What interests? Privacy, speedily finding homes for infants, ensuring those placements are final, and, most important of all, determining what’s best for a child, he said. Yes, interests sometimes conflict, he said.
“The mother has one way that she would like to go and the father has a way that he would like to go,” McConkie said. “And that’s a huge issue in this type of legislation — what do you do with this conflict of interest?”
Terry, for instance, testified in a Utah court hearing that she repeatedly told Manzanares that, despite his objections, she thought their child needed the “two-parent home” that adoption would provide “versus a hostile, stressful, anger situation.”
Critics such as Erik T. Smith of Ohio, a nationally recognized expert in putative father issues, say Utah’s answer has been to make the “window of opportunity as small as it can be” for unwed fathers to assert rights. But an even bigger problem, according to Smith, is most unmarried men don’t have the slightest inkling what the law requires — and McConkie doesn’t disagree with him.
At present, there is no information about the registry on the websites of the Utah Department of Health or Office of Vital Statistics, the state division charged with maintaining the registry, and the office won’t mail forms to fathers or their representatives, requiring them instead to appear in person.
“The thing I think is the hardest about Utah law, and I’m sensitive to this, is that fathers don’t know about it,” said McConkie. “I don’t know how you solve that problem, unless it’s advertised more.”
Another issue, as numerous unmarried fathers who don’t live in Utah have discovered: a judge in his home state may make a paternity finding but then be unable to address custody because the child resides and is part of an adoption proceeding here. As of 2010, Utah law specifically says a paternity order doesn’t entitle an out-of-state father to participate in such hearings, a change that came after several rulings in Manzanares’ tangled case.
Manzanares filed a paternity action in Colorado on Jan. 16, 2008, more than a month before his daughter’s birth. On Feb. 20, 2008, the day a hearing was set on the matter, Terry called the court and said she was unable to attend because she was in Utah visiting her sick father. What Terry didn’t disclose is that she’d given birth prematurely in Utah three days earlier and that very morning had signed papers before a Utah judge relinquishing the baby.
Nine days later, after the child’s birth was revealed, the Colorado court granted paternity, rights and responsibility for the infant to Manzanares. In July, a different Utah judge ordered the infant turned over to Manzanares, only to reverse the decision a week later and order another hearing. While the judge later vacated the court order approving Terry’s consent to the adoption, he ruled in August 2009 that Manzanares had not adequately protected his parental rights here, triggering his appeal.
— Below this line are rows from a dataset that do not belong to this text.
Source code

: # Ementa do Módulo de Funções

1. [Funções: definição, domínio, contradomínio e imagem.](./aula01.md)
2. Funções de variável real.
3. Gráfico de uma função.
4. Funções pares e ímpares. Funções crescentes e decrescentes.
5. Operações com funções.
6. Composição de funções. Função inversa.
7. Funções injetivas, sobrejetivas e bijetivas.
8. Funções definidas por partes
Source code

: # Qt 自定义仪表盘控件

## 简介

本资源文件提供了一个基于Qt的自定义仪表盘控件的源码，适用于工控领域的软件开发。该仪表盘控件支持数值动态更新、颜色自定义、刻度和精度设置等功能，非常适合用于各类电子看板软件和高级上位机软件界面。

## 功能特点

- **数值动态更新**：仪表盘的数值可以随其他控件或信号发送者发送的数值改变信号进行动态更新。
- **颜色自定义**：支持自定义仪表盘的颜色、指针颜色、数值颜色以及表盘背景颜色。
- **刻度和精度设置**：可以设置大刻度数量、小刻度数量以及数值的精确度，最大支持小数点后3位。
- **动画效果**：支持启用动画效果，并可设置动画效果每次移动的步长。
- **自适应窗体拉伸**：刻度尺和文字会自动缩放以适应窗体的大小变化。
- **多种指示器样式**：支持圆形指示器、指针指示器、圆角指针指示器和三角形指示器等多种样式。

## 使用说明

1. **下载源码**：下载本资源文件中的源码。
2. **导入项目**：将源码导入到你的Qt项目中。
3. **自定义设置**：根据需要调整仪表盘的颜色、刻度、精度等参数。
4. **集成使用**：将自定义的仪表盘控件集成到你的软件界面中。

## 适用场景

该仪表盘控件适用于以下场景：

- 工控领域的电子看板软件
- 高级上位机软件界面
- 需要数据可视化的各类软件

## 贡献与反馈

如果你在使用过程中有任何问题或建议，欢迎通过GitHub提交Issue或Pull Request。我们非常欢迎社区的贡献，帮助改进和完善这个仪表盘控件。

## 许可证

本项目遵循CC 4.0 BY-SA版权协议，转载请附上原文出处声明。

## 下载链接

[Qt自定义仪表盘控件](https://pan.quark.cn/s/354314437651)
Such lengthy court battles are typical and, some say, may erect a final, insurmountable hurdle for unwed fathers: If a father is found to have preserved his rights, a court then weighs his parental fitness and the child’s best interests, including the emotional and psychological impact of disrupting bonds between a child and the only parents he or she has ever known — although the Utah Supreme Court said in a 2007 decision such bonds are “legally irrelevant.”
The slow process prompted the author of a 2010 article in the Journal of Law and Family Studies to urge lawmakers to expedite adoption hearings, as done in child welfare cases.
Utah attorney Phil Lowry, who represented a North Carolina father in his failed custody bid, doesn’t expect solutions to such problems any time soon. Unwed fathers are an “under-represented group of individuals. And there are going to continue be problems for them and it is only going to get more aggravated as marriage becomes more fragmented,” he said.
Editor’s note
This is the second of four stories examining adoption in the context of unmarried fathers’ rights under Utah law.
Coming Tuesday • The as yet untold case of Jake Strickland, whose story painfully illustrates there is no defense in Utah law for fathers who may be misled by a mother or agency.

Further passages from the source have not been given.